UK Foreign Secretary Boris Johnson, along with his other hard-line Brexiteers in Cabinet, are likely to holler loudly at any increased offer from May to pay for the UK’s dues owning to the EU after it leaves. So far, there’s an offer of €20 billion (Dh86.64 billion) on the table, and while some in Brussels have said it could be as high as €100 billion, there’s plenty of haggling to be done. This issue can be resolved, creatively too, or in a manner that is politically acceptable. Expect a payment of €35-€40 billion up front, with some language about details of deal and a bill to be worked out by 2020 by a third-party or similar. May’s government will have put down enough to allow her to drive off the EU forefront in her British-made model pre-1974 model, and the rest will be financed somehow, some way, some day. That can be done, and will likely be done if not by the December 14 summit, certainly by the end of the year based on an understanding that both sides are getting closer.
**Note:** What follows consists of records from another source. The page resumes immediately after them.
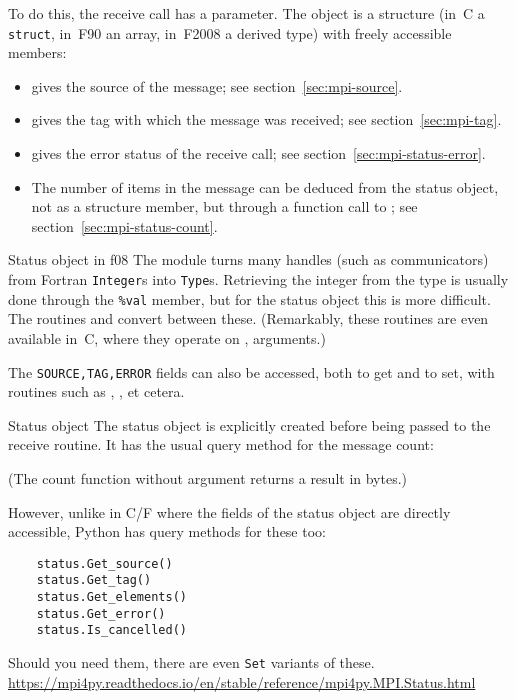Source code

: To do this, the receive call has a  parameter.
The  object
is a structure (in~C a \lstinline{struct}, in~F90 an array, in~F2008 a derived type)
with freely accessible members:
\begin{itemize}
\item {} gives the source of the message;
  see section~\ref{sec:mpi-source}.
\item {} gives the tag with which the message was received;
  see section~\ref{sec:mpi-tag}.
\item {} gives the error status of the receive call;
  see section~\ref{sec:mpi-status-error}.
\item The number of items in the message can be deduced from the status object,
  not as a structure member,
  but through a function call to ;  
  see section~\ref{sec:mpi-status-count}.
\end{itemize}

\begin{fortrannote}{Status object in f08}
  \label{f:status-object}
  The  module turns many handles
  (such as communicators)
  from Fortran \lstinline{Integer}s into \lstinline{Type}s.
  Retrieving the integer from the type is usually done
  through the \lstinline+%val+ member,
  but for the status object this is more difficult.
  The routines  and 
  convert between these.
  (Remarkably, these routines are even available in~C,
  where they operate on ,  arguments.)
\end{fortrannote}

\begin{mpifournote}
  The \lstinline{SOURCE,TAG,ERROR} fields can also be accessed,
  both to get and to set,
  with routines such as
  ,
  ,
  et cetera.
\end{mpifournote}

\begin{pythonnote}{Status object}
  The status object is explicitly created before being passed
  to the receive routine. It has the usual query method
  for the message count:

  (The count function without argument returns a result in bytes.)

  However, unlike in C/F where the fields of the status object
  are directly accessible, Python has query methods for these too:
  \begin{lstlisting}
    status.Get_source()
    status.Get_tag()
    status.Get_elements()
    status.Get_error()
    status.Is_cancelled()
  \end{lstlisting}
  Should you need them, there are even \lstinline{Set}
  variants of these.
  \url{https://mpi4py.readthedocs.io/en/stable/reference/mpi4py.MPI.Status.html}
\end{pythonnote}

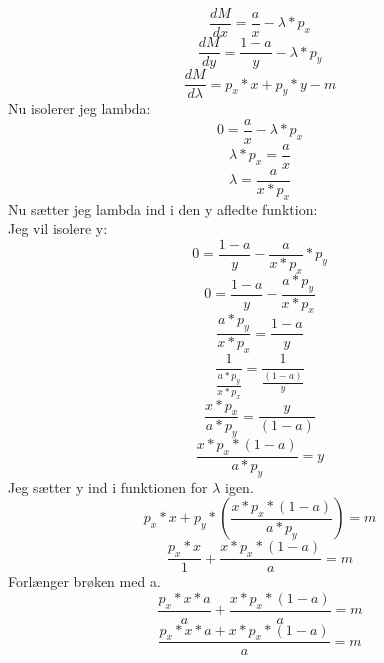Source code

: \documentclass{article}
\begin{document}
\begin{equation}
   \frac{dM}{dx}=\frac{a}{x}-\lambda*p_x
\end{equation}
\begin{equation}
   \frac{dM}{dy}=\frac{1-a}{y}-\lambda*p_y
\end{equation}
\begin{equation}
   \frac{dM}{d\lambda}=p_x*x+p_y*y-m
\end{equation}
Nu isolerer jeg lambda:
\begin{equation}
  0=\frac{a}{x}-\lambda*p_x
\end{equation}
\begin{equation}
  \lambda*p_x=\frac{a}{x}
\end{equation}
\begin{equation}
  \lambda=\frac{a}{x*p_x}
\end{equation}
Nu sætter jeg lambda ind i den y afledte funktion: \\
Jeg vil isolere y: \\
\begin{equation}
   0=\frac{1-a}{y}-\frac{a}{x*p_x}*p_y
\end{equation}
\begin{equation}
   0=\frac{1-a}{y}-\frac{a*p_y}{x*p_x}
\end{equation}
\begin{equation}
   \frac{a*p_y}{x*p_x}=\frac{1-a}{y}
\end{equation}
\begin{equation}
   \frac{1}{\frac{a*p_y}{x*p_x}}=\frac{1}{\frac{(1-a)}{y}}
\end{equation}
\begin{equation}
   \frac{x*p_x}{a*p_y}=\frac{y}{(1-a)}
\end{equation}
\begin{equation}
   \frac{x*p_x*(1-a)}{a*p_y}=y
\end{equation}
Jeg sætter y ind i funktionen for $\lambda$ igen.
\begin{equation}
   p_x*x+p_y*(\frac{x*p_x*(1-a)}{a*p_y})=m
\end{equation}
\begin{equation}
   \frac{p_x*x}{1}+\frac{x*p_x*(1-a)}{a}=m
\end{equation}
Forlænger brøken med a.
\begin{equation}
   \frac{p_x*x*a}{a}+\frac{x*p_x*(1-a)}{a}=m
\end{equation}
\begin{equation}
   \frac{p_x*x*a+x*p_x*(1-a)}{a}=m
\end{equation}
\end{document}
And then there’s core issue number 3, the island Ireland, and the border between Northern Ireland and the Republic of Ireland to the south. And this is the stumbling block, the real contentious issue, and the one with the greatest ramifications for the very survival of May herself. Cast your mind back to the night of June 8, when millions of Britons voted in a general election. May came up short of a majority and could only find enough votes to form a government — and a £1 billion (Dh4.83 billion) financial inducement helped — by turning to the Democratic Unionist Party of Northern Ireland for support in a confidence and supply arrangement. That’s a fancy, political way of saying that the Conservatives bought the DUP’s support on any division at Westminster come what may for May.

Here’s the thing: The EU27 and the EU Commission are 100 per cent unified in core position that the open border between the Republic and the North must remain free of customs and security checks after Britain has left the EU. In an airy-fairy position paper on the border, London has proposed coming up with some sort of high-tech solution whereby companies can move their goods freely across the border and volunteer information and self-assess customs duties. Yep, like that’s going to happen!

The only way forward is for the UK to remain part of the European Economic Area (EEA) and common customs zone after it leaves the EU. By joining the EU, countries agree to the EU negotiating customs agreements and trade deals with non-EU members. Then there’s Norway or the Channel islands, which aren’t EU members, but belong to the EEA, and enjoy free movement of goods and services with the rest of the EU. Hard-line Brexiteers want to get out of the EU — and that’s what a majority of Britons voted for — so still remaining in the EEA isn’t acceptable under any circumstances. But if you’re not in the EEA, then that means there must be hard customs and border checks on the Irish border — and that’s not acceptable to the EU27 under any circumstances.

And this is where that deal with the DUP will come back and bite May hard — really hard.

One compromise being floated is that the island of Ireland would be in the EEA while the rest of the United Kingdom, Scotland, England and Wales, would be out. To do so, customs checks would have to be initiated at all mainland British ports and points of entry — in effect, an internal check within the UK itself. The very notion of that is enough for the unionists of the DUP — whose very reason for existence is to ensure Northern Ireland remains an integral part of the UK — to rip up that confidence and supply arrangement for May’s government.

The conundrum facing the British Prime Minister is to find some sort of wiggle room to convince Brussels her government has done enough to move the EU talks on — and the Irish border issue makes that very hard to do. She becomes very vulnerable when all those Brits who voted out realise that they still belong in a common customs area and London isn’t free to negotiate as much as a sausage with any other non-EU nation.

Come December 14, if the EU leadership is in a Christmas and festive mood, it might say that there’s enough progress on citizens’ rights and funding, to warrant an expansion of the talks. Or it can play Scrooge and tell May to try harder on Irish border concessions — and that will alienate her DUP voting fodder.

Come what may, she is damned if she does, damned if she doesn’t.